National Fisheries Ressearch Center in Boussoura - CNSHB, Fisheries and Coastal Management, Guinea
The numerous mounds of mollusc shells that one meets on the Guinean coastline testify the great importance of molluscs and crustaceans in the economy of the Guinean coastal communities. Today, these gastropods and marine bivalves represent a main component of the food security of the inhabitants of the West-African region and have become more and more one of the main sources of incomes for women. Other uses of these shellfish include the making of paint, the production of lime, the feeding of poultry, or as decoration or jewellery for tourism. Gleaning these resources, collecting them by hand, and their pickup all around the Tristao islands are exclusively the work of women.

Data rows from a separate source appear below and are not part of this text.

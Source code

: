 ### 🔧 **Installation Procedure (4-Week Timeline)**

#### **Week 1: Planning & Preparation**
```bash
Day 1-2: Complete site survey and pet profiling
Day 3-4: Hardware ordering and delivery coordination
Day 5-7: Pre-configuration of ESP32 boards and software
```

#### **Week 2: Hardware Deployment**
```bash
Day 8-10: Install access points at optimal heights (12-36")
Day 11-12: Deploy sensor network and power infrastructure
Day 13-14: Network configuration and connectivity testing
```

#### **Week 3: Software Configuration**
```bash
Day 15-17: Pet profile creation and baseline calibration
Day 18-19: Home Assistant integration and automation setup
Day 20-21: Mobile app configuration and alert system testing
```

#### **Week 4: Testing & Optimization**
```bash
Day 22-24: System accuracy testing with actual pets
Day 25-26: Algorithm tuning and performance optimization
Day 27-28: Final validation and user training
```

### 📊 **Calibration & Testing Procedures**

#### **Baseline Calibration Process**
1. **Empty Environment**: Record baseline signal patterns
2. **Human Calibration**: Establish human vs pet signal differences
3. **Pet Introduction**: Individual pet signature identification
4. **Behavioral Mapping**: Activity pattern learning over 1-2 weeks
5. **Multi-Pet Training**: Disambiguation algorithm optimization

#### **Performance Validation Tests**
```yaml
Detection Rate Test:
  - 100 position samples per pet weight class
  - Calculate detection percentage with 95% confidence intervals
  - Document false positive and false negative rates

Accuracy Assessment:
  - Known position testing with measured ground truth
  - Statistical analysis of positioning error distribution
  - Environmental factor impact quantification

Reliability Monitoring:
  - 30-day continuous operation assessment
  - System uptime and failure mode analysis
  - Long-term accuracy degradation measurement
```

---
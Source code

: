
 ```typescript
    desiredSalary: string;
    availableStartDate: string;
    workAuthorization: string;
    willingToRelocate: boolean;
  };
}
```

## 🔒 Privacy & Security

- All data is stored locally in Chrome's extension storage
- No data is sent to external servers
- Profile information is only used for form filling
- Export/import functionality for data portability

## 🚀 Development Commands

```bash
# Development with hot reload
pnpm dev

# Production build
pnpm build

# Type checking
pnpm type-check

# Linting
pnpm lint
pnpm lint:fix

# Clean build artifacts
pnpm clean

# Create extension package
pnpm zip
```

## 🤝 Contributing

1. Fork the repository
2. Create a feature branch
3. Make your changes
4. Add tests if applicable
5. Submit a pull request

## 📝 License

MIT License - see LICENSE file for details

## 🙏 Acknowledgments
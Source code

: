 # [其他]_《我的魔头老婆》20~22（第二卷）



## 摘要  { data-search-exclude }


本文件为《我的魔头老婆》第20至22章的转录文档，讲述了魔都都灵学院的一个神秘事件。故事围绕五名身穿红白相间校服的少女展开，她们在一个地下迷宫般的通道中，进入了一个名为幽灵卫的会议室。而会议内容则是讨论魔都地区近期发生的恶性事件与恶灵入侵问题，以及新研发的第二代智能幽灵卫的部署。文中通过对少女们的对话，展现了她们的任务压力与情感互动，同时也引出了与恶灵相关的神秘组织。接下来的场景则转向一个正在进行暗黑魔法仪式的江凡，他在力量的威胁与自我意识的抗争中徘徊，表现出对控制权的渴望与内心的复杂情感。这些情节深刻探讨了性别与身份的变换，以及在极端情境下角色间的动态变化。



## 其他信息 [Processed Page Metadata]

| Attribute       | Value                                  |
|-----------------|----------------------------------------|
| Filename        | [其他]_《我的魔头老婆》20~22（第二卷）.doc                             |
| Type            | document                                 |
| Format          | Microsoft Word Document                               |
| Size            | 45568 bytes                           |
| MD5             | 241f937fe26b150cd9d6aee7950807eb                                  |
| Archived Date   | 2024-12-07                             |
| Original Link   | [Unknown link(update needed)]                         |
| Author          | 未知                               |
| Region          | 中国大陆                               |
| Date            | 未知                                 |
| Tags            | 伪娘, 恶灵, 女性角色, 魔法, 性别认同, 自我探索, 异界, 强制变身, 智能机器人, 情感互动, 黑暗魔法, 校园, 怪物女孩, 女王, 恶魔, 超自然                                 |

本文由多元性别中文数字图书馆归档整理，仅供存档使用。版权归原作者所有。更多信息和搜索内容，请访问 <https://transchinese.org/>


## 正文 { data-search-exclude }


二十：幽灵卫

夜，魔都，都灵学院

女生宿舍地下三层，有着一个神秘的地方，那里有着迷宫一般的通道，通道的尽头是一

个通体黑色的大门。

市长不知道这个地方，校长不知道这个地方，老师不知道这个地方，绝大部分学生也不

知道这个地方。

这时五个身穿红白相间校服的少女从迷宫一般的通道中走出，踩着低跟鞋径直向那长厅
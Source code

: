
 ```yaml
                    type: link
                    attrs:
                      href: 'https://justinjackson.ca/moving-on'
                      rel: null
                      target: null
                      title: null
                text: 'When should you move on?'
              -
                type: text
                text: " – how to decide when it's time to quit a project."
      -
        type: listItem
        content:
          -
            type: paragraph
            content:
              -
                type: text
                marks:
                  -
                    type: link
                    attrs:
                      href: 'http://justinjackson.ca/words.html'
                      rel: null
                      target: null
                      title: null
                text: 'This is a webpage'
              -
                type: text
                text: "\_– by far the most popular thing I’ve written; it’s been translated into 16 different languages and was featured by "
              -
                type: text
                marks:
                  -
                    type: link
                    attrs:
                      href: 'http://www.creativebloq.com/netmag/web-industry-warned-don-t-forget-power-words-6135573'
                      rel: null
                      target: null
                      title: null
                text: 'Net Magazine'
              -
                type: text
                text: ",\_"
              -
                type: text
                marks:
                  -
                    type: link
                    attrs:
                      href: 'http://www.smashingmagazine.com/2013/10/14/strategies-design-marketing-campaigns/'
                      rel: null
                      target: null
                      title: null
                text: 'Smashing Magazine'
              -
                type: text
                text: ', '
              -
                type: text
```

The present case study achieved by interviewing 300 women in the Tristao Island MPA aimed to gain a better understanding of the operating systems and traditional management of the edible molluscs in this important site. The results show the importance of the traditional exploitation of the shellfish, describe the harvesting techniques and present traditional processing and storage methods. These women have recently begun selling the shellfish, which provides a new source of income for the community.
Thus, 6 species of bivalves and 7 species of gastropods have been identified in Tristao Island and have been described in their habitats. Most species are food sources, but exploited to different degrees by the women who gain financial autonomy from the industry. The collection and the pickup of these molluscs are practiced within natural sites (mangrove and low tide zones: beaches, muddy zones, creeks and rivers, etc.). The products are preserved by cooking and sun drying when the product is used for household consumption and by cooking, sun drying and smoking, when the products are offered on the markets in Kamsar and Boké, situated far away from the islands. Among these molluscs, the bloody cockle (Senilia senilis) and the oysters (Crassostrea gasar) play the most important role in socioeconomic aspect. Culturally, the bloody cockle (Senilia senilis) is harvested exclusively for the local consumption and its merchandising is forbidden by the Nalou indigenous community.
The merchandising of the oyster (Crassostrea gasar), of which the harvested quantities can be substantial, is one of the most lucrative income generating activities practiced on the islands by the women.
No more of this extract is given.